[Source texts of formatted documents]
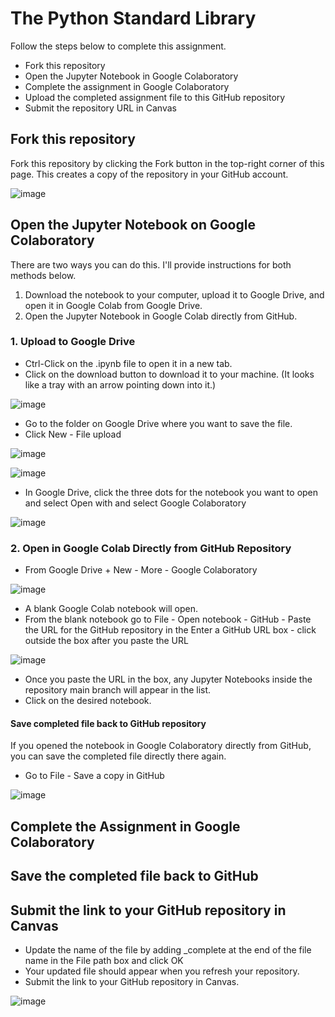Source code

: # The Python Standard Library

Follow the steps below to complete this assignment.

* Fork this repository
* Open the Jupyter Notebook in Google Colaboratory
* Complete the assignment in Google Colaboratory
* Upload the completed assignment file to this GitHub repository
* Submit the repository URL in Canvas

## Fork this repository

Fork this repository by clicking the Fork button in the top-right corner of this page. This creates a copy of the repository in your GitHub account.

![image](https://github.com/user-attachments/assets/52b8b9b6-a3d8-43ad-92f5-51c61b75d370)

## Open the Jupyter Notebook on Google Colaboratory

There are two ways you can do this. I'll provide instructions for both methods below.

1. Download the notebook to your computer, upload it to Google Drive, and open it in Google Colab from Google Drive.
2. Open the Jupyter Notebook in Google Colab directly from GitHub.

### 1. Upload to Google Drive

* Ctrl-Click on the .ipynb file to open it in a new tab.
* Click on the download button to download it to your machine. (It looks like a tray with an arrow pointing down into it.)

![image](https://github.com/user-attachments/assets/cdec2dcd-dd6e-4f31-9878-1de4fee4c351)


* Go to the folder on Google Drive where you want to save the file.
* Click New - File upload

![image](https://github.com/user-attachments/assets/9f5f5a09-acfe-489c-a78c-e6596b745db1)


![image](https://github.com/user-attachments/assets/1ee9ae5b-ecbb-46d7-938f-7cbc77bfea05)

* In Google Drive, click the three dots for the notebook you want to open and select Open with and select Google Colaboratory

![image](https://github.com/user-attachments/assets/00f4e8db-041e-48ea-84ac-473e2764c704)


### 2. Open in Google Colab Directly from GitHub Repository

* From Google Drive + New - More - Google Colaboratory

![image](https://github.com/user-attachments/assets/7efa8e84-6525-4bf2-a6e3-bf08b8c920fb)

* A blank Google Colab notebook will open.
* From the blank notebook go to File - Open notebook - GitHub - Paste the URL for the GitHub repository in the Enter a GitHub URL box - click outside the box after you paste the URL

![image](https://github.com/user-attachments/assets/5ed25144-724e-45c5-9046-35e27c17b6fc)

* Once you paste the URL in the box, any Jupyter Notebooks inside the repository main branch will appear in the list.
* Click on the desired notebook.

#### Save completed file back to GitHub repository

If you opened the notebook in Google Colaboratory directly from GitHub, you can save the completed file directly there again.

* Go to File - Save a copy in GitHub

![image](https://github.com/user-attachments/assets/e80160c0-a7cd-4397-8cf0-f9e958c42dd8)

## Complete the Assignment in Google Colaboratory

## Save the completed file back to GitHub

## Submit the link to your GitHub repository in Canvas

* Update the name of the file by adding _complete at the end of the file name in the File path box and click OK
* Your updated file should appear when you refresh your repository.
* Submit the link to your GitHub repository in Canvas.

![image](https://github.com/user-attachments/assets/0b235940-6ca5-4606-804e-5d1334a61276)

* Task instructions:
Retype the portion of the data above that starts on the line with "Follow the steps" and finishes on the line with "- File upload", including both of those lines.

* Response to the task:
Follow the steps below to complete this assignment.

* Fork this repository
* Open the Jupyter Notebook in Google Colaboratory
* Complete the assignment in Google Colaboratory
* Upload the completed assignment file to this GitHub repository
* Submit the repository URL in Canvas

## Fork this repository

Fork this repository by clicking the Fork button in the top-right corner of this page. This creates a copy of the repository in your GitHub account.

![image](https://github.com/user-attachments/assets/52b8b9b6-a3d8-43ad-92f5-51c61b75d370)

## Open the Jupyter Notebook on Google Colaboratory

There are two ways you can do this. I'll provide instructions for both methods below.

1. Download the notebook to your computer, upload it to Google Drive, and open it in Google Colab from Google Drive.
2. Open the Jupyter Notebook in Google Colab directly from GitHub.

### 1. Upload to Google Drive

* Ctrl-Click on the .ipynb file to open it in a new tab.
* Click on the download button to download it to your machine. (It looks like a tray with an arrow pointing down into it.)

![image](https://github.com/user-attachments/assets/cdec2dcd-dd6e-4f31-9878-1de4fee4c351)


* Go to the folder on Google Drive where you want to save the file.
* Click New - File upload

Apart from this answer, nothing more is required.